Kemal Kılıçdaroğlu Salı günü CHP grubunda yaptığı konuşmada, “terör
sorunu” ile ilgili olarak, “Bizim çözüm önerilerimiz var ama, CHP dayatıyor
denmesin diye söylemiyoruz” demiş.
Hakikaten şaka gibi bir açıklama.
Eğer bir partinin bir ülke sorunu
hakkında söyleyecek sözü var ise, bunu açıklamaması, kamuoyuyla paylaşmaması
inanılır gibi bir şey değildir.
Siyasi partiler ülke sorunlarını nasıl çözeceklerini
açıklayarak seçmenden oy isterler.
Ayrıca, Türkiye’de ister adına Güneydoğu
Anadolu sorunu, ister terör sorunu
deyin, ama bölgede sorun olduğu da bir gerçektir. Böyle bir sorun varken bunun
çözümü konusundaki düşüncelerinizi “dayatıyorlar derler” düşüncesiyle halktan
saklamanın inandırıcı bir gerekçesi olamaz.
Aslında açıklamama nedenleri, çözüm önerileri açıklandığı zaman parti
tabanından ve genel olarak büyük halk kitlelerinden gelecek tepkiden
korkmalarıdır.
Türkiye’de kimsenin bu konu da
ağzını açamadığı, çalışma yapamadığı dönemde, CHP bu konuya ilişkin rapor yazmış ve bunu kamuoyu ile paylaşmış
bir siyasal partidir.
Bugünkü yönetim, evvelce hazırlanmış bu
raporu beğenmemiş olabilir. Bununu üstünde değişiklikler yapmış olabilirler,
ama şimdi yapmaları gereken, nasıl bir çözüm önerdiklerini kamuoyuyla
paylaşmaktır.
Var olduğu söylenen ama
açıklanmayan çözüm önerileri, 2011 yılı
Şubat ayı sonlarında Van’da yapılan ve kararları halkımızdan saklanan
“Çalıştay” kararlarımıdır?
O Çalıştayın kararlarının temelini
“Yerel Yönetimlere Özerklik”, “Anadilde eğitim”, “geniş kapsamlı af” T.C
Devletinin Turgut Özal zamanında dahi tehlikeli bulduğu “Yerel Yönetimler
Özerklik Şartına Türkiye’nin koyduğu çekinceleri kaldırmak” gibi ülke bütünlüğüne yönelik çok tehlikeli
maddeler oluşturmaktadır.Bunlar duyulursa düşüncesiyle de halkın gözünden
saklamak için bazı sosyal ve ekonomik öneriler de getirilmiştir.
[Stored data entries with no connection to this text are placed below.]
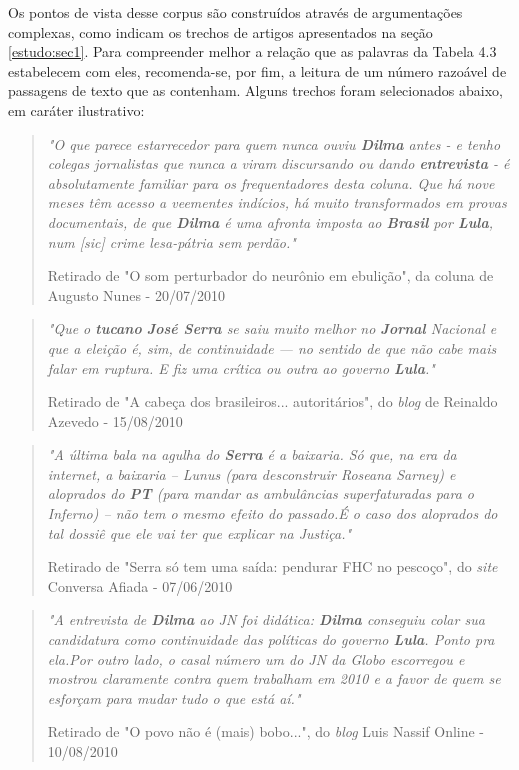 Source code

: Os pontos de vista desse corpus são construídos através de argumentações complexas, como indicam os trechos de artigos apresentados na seção \ref{estudo:sec1}. Para compreender melhor a relação que as palavras da Tabela 4.3 estabelecem com eles, recomenda-se, por fim, a leitura de um número razoável de passagens de texto que as contenham. Alguns trechos foram selecionados abaixo, em caráter ilustrativo:

\begin{quote}
\emph{"O que parece estarrecedor para quem nunca ouviu \textbf{Dilma} antes - e tenho colegas jornalistas que nunca a viram discursando ou dando \textbf{entrevista} - é absolutamente familiar para os frequentadores desta coluna. Que há nove meses têm acesso a veementes indícios, há muito transformados em provas documentais, de que \textbf{Dilma} é uma afronta imposta ao \textbf{Brasil} por \textbf{Lula}, num [sic] crime lesa-pátria sem perdão."}

{\small Retirado de "O som perturbador do neurônio em ebulição", da coluna de Augusto Nunes - 20/07/2010}
\end{quote}

\begin{quote}
\emph{"Que o \textbf{tucano} \textbf{José Serra} se saiu muito melhor no \textbf{Jornal} Nacional e que a eleição é, sim, de continuidade — no sentido de que não cabe mais falar em ruptura. E fiz uma crítica ou outra ao governo \textbf{Lula}."}

{\small Retirado de "A cabeça dos brasileiros... autoritários", do \emph{blog} de Reinaldo Azevedo - 15/08/2010}
\end{quote}

\begin{quote}

\emph{"A última bala na agulha do \textbf{Serra} é a baixaria. Só que, na era da internet, a baixaria – Lunus (para desconstruir Roseana Sarney) e aloprados do \textbf{PT} (para mandar as ambulâncias superfaturadas para o Inferno) – não tem o mesmo efeito do passado.É o caso dos aloprados do tal dossiê que ele vai ter que explicar na Justiça."}

{\small Retirado de "Serra só tem uma saída: pendurar FHC no pescoço", do \emph{site} Conversa Afiada - 07/06/2010}
\end{quote}

\begin{quote}
\emph{"A entrevista de \textbf{Dilma} ao JN foi didática: \textbf{Dilma} conseguiu colar sua candidatura como continuidade das políticas do governo \textbf{Lula}. Ponto pra ela.Por outro lado, o casal número um do JN da Globo escorregou e mostrou claramente contra quem trabalham em 2010 e a favor de quem se esforçam para mudar tudo o que está aí."}

{\small Retirado de "O povo não é (mais) bobo...", do \emph{blog} Luis Nassif Online - 10/08/2010}
\end{quote}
Bu çözüm önerilerinin asıl hedefi, ülkenin bir bölgesinin koparılmasına
yöneliktir.
Eğer CHP oradaki temel sorunun bir siyasi sorun olduğunu düşünüyorsa, bu
düşünce eğer bilgisizlikten kaynaklanmıyorsa,
ki bilgisizlikten olduğuna hiç inanmıyorum, kötü niyetten kaynaklanmaktadır.
Zira
bölgedeki terörün temel nedeni bölgenin geri bıraktırılmışlığıdır. Yani
ekonomiktir. Bu sorunlar ortada dururken, siyasal çözüm önerileri getirmek tam
bir kötü niyettir.
Öncelikle bölgenin sosyal, ekonomik
kalkınmasını sağlayarak terörün istismarına neden olan noksanlıkların
giderilmesi gerekmektedir.
AKP İktidarından evvel yani 2002 yılında
bölgede terör “sıfır” noktasına kadar gerilemişti.Yani terörün şiddet boyutu
sona erdirilmişti. Ama AKP o tarihten sonra bölgenin sosyal, ekonomik
kalkınmasını sağlayacak tedbirleri
almamıştır.
AKP bu tedbirleri almadığı gibi şimdi
“ayrılık” söylemini ön plana çıkaranlar iyi niyetli olsalardı, sosya ekonomik
tedbirlerin biran evvel alınması gerektiğini o tarihte dile getirirlerdi, ama
bunu yapmadılar. Zira, soysa ekonomik sorunların çözülmesi orada terörü kökten
bitirir, ayrılıkçılara söylenecek söz bırakmazdı.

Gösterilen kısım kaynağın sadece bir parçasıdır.